Copy out, from the entries below, each line that holds the string "None".

- Stored dataset items -
------------------------------------------------
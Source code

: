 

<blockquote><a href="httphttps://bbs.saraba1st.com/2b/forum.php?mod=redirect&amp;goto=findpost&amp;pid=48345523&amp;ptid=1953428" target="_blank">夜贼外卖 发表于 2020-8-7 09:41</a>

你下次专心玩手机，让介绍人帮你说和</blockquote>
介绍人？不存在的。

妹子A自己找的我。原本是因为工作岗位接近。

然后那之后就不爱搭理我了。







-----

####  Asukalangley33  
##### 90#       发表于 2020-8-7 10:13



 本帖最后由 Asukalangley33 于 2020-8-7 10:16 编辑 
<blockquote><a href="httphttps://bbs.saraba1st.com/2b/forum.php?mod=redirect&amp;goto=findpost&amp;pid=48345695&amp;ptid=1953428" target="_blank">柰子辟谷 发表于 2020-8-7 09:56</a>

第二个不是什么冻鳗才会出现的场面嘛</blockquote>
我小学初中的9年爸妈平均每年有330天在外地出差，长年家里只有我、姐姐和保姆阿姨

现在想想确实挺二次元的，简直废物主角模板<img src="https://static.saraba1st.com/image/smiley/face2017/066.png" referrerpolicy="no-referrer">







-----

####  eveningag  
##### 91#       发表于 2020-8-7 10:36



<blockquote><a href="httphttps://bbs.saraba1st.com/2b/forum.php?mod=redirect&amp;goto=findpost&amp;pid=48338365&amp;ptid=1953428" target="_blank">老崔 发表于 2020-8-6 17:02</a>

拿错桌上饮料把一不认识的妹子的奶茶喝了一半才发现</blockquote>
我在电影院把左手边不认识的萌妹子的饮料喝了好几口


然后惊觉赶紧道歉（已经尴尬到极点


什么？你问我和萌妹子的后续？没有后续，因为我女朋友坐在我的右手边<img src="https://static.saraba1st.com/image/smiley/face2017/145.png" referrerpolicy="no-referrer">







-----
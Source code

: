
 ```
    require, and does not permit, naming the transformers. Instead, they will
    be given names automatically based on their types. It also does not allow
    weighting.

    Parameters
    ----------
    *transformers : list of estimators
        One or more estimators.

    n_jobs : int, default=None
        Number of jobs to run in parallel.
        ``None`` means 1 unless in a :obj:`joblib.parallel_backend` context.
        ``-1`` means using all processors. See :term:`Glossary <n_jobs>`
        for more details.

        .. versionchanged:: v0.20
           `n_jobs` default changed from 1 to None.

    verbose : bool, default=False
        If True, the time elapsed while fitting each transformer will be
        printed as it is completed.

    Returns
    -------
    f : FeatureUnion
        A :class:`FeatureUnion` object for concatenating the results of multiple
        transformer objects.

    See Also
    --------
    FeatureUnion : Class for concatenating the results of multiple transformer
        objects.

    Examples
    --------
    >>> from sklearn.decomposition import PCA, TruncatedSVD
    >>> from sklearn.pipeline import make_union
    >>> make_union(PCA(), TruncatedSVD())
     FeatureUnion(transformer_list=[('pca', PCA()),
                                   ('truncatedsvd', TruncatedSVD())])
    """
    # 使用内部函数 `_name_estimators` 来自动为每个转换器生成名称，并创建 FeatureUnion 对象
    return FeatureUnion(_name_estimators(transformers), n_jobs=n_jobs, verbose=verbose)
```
------------------------------------------------
- Task output -
    n_jobs : int, default=None
        ``None`` means 1 unless in a :obj:`joblib.parallel_backend` context.
           `n_jobs` default changed from 1 to None.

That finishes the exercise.